PGG Wrightson’s misguided attempt to buy into Silver Fern Farms last year cost the rural servicing firm $40 million last year.
Another unfortunate deal with the meat company has cost PGW $9.6 million and made a major contribution to its $30.7m loss for the year to June.
In 2009, the company entered into a 10-year supply contract for livestock to Silver Fern Farms. To the extent that the company was unable to meet the annual agreed level of supply, in certain circumstances it was required to make a payment to SFF related to the shortfall.
Due to the level of supply and current livestock market trends, a provision of about $9.6 million had been made, representing the best estimate of PGGW’s expected liability for shortfall payments over the remaining contract term.
Stock agent’s are supposed to get the best deal for their clients. They can’t do that if the company they work for has tied itself to one meat company.

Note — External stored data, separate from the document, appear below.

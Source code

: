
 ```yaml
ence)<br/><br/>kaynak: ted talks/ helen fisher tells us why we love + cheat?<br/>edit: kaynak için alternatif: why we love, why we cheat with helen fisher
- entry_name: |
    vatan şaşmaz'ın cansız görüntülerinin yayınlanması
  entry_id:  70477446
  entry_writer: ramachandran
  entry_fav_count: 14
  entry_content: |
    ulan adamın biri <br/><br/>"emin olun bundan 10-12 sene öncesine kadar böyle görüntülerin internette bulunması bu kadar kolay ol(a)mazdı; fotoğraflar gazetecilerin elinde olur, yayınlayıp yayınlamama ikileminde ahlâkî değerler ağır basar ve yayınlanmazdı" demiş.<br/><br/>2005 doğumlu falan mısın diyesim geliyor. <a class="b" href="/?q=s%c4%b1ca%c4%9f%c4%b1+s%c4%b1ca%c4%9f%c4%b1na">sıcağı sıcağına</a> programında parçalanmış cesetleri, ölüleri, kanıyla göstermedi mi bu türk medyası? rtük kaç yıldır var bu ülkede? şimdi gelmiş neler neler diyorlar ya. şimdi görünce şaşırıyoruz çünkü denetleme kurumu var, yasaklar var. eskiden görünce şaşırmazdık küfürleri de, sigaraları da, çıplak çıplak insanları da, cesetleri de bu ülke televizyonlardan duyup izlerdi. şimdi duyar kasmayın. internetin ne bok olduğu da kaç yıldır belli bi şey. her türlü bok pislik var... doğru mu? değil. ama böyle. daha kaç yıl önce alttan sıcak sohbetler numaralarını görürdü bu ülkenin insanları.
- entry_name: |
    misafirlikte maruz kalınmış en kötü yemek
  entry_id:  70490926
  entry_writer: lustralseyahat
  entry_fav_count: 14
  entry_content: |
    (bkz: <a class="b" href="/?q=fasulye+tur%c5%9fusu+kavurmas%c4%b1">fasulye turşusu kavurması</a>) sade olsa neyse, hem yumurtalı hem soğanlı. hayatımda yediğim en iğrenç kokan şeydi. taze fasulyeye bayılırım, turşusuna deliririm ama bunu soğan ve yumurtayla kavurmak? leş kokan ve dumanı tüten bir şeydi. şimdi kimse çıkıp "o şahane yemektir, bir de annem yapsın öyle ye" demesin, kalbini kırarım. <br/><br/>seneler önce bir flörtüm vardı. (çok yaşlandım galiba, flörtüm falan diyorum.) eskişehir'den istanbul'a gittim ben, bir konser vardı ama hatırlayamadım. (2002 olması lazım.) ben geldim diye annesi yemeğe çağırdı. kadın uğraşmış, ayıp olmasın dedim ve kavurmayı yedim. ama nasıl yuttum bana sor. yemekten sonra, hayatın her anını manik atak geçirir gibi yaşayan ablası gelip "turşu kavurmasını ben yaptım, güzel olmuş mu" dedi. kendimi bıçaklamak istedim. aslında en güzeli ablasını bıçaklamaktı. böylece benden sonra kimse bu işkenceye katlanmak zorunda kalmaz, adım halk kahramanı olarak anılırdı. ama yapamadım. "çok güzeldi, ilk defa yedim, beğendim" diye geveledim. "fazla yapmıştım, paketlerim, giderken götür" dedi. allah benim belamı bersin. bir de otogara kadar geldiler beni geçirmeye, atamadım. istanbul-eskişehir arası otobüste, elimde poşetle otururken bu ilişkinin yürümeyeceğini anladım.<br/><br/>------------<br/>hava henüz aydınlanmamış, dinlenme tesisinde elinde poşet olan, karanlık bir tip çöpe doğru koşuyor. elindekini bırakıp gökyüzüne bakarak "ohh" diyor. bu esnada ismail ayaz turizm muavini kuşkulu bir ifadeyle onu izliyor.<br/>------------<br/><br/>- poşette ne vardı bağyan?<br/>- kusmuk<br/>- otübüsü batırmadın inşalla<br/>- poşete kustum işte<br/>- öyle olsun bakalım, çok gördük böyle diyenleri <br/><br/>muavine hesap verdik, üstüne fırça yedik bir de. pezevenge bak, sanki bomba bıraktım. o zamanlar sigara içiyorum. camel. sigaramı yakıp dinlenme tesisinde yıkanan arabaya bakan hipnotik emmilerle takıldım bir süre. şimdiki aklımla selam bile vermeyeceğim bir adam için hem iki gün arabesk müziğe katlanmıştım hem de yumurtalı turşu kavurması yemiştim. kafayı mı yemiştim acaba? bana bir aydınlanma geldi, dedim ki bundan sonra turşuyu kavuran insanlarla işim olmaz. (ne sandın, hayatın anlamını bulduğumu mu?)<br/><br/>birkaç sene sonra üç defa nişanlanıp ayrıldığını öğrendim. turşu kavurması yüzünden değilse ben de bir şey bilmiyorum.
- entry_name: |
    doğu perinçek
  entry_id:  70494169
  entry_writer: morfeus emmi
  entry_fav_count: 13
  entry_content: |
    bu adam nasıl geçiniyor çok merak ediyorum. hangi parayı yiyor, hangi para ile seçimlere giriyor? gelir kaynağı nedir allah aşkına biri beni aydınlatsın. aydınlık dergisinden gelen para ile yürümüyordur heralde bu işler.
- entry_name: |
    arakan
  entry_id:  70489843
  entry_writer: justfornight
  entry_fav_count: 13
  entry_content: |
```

The huge loss of lambs after the snow storm last year combined with increased demand and much higher prices would have made it a difficult season for PGW anyway and the deal with SFF compounded its problems.
PGW’s loss has been SFF”s gain again.
SFF was on its knees before Craig Norgate led PGW’s merger bid. The penalty payments when that deal collapsed helped the meat company back into the black last year.
We’ll have to wait for SFF”s results to discover the importance of the amount PGW contributed to its bottom line this year.